The Merchant of Venice: Act 3, Scene 1 – Analysis

Shylock gives his 'Hath not a Jew eyes?' speech.

Scene Profile – At a Glance

  • Location: A street in Venice, on the Rialto where the merchants meet.
  • What Happens: Salanio and Salarino discuss the rumour that Antonio has lost a ship at sea. They taunt Shylock about his daughter's elopement, and Shylock answers with his great speech on Jewish humanity, "Hath not a Jew eyes?", vowing revenge. Then his friend Tubal arrives with mixed news: Jessica has been spending wildly in Genoa, but Antonio has indeed suffered another shipwreck. Shylock veers between grief and savage delight, resolving to claim his bond.
  • Key Characters: Shylock, Salanio, Salarino, Tubal.
  • Dramatic Function: The turning point for Shylock, where private grief and public humiliation fuse into a hunger for revenge, and where his bond becomes a deadly purpose.
  • Famous Quote:
    "If you prick us, do we not bleed? If you tickle us, do we not laugh? If you poison us, do we not die?"
    (Shylock, Act 3, Scene 1)
  • Why It Matters: It contains the most famous defence of common humanity in all Shakespeare – and turns it, devastatingly, into a justification for revenge.

Scene Summary

On a Venice street, Salanio and Salarino trade the latest gossip: word is that Antonio has had a richly loaded ship wrecked on the dangerous Goodwin Sands. They hope it proves untrue, or at least the last of his losses.

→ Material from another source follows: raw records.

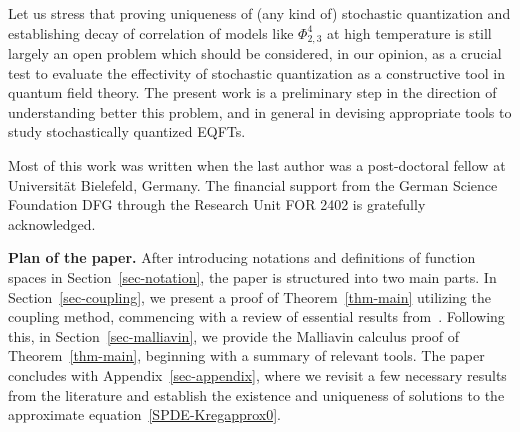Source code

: \documentclass{article}
\newcommand{\tmstrong}[1]{\textbf{#1}}
\begin{document}
Let us stress that proving uniqueness of (any kind of) stochastic
quantization and establishing decay of correlation of models like $\Phi^4_{2,
3}$ at high temperature is still largely an open problem which should be
considered, in our opinion, as a crucial test to evaluate the effectivity of
stochastic quantization as a constructive tool in quantum field theory. The
present work is a preliminary step in the direction of understanding better
this problem, and in general in devising appropriate tools to study
stochastically quantized EQFTs.

\begin{acknowledgments*}
  Most of this work was written when the last author was a post-doctoral fellow at Universit{\"a}t Bielefeld, Germany. The financial support from the German Science Foundation DFG through the Research Unit FOR 2402 is gratefully acknowledged.
\end{acknowledgments*}


{\noindent}{\tmstrong{Plan of the paper. }}After introducing notations and definitions of function spaces in Section~\ref{sec-notation}, the paper is structured into two main parts. In Section~\ref{sec-coupling}, we present a proof of Theorem~\ref{thm-main} utilizing the coupling method, commencing with a review of essential results from~{\cite{AVG2021}}. Following this, in Section~\ref{sec-malliavin}, we provide the Malliavin calculus proof of Theorem~\ref{thm-main}, beginning with a summary of relevant tools. The paper concludes with Appendix~\ref{sec-appendix}, where we revisit a few necessary results from the literature and establish the existence and uniqueness of solutions to the approximate equation~\eqref{SPDE-Kregapprox0}.{\medskip}
\end{document}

When Shylock appears, they mock him cruelly about Jessica, who has run away to marry a Christian and taken his money with her. Shylock, raw with the loss of his "own flesh and blood", turns the conversation to Antonio, gloating that the failing merchant had better "look to his bond". Pressed on why he would want a pound of Antonio's flesh, Shylock erupts into the play's most famous speech, insisting that a Jew has the same body, senses and feelings as a Christian, and that the revenge he means to take is only the lesson the Christians themselves have taught him.

A servant calls Salanio and Salarino away to Antonio, and Shylock's friend Tubal arrives, fresh from hunting for Jessica in Genoa. His news is double-edged, and Shylock swings violently between despair and triumph as he hears it. Tubal could not find Jessica, but learned she has been squandering Shylock's ducats and even traded away a turquoise ring that Shylock's dead wife Leah had given him. Yet Tubal also confirms that Antonio has lost another ship and is certainly ruined. By the scene's end Shylock's grief has curdled wholly into purpose: he tells Tubal to engage an officer, for he means to have Antonio's heart.

The Mockery on the Rialto

The scene opens in a world of casual cruelty. Salanio and Salarino treat Shylock's anguish as sport, jeering at him over Jessica's flight in language that reduces his daughter to a runaway bird and her father to an "old carrion". Their wit is fluent and pitiless, and it shows the everyday contempt that surrounds Shylock in Venice. When Shylock insists that Jessica is his "flesh and blood", Salarino sneers that there is no kinship between them at all.

Original
There is more difference between thy flesh and hers than between jet and ivory; more between your bloods than there is between red wine and rhenish.
(Salarino, Act 3, Scene 1)

Shakespeare Retold (Modern Verse)
There is more difference between your flesh and hers as there is between black jet and white ivory; more between your blood than between red wine and white Rhineland wine.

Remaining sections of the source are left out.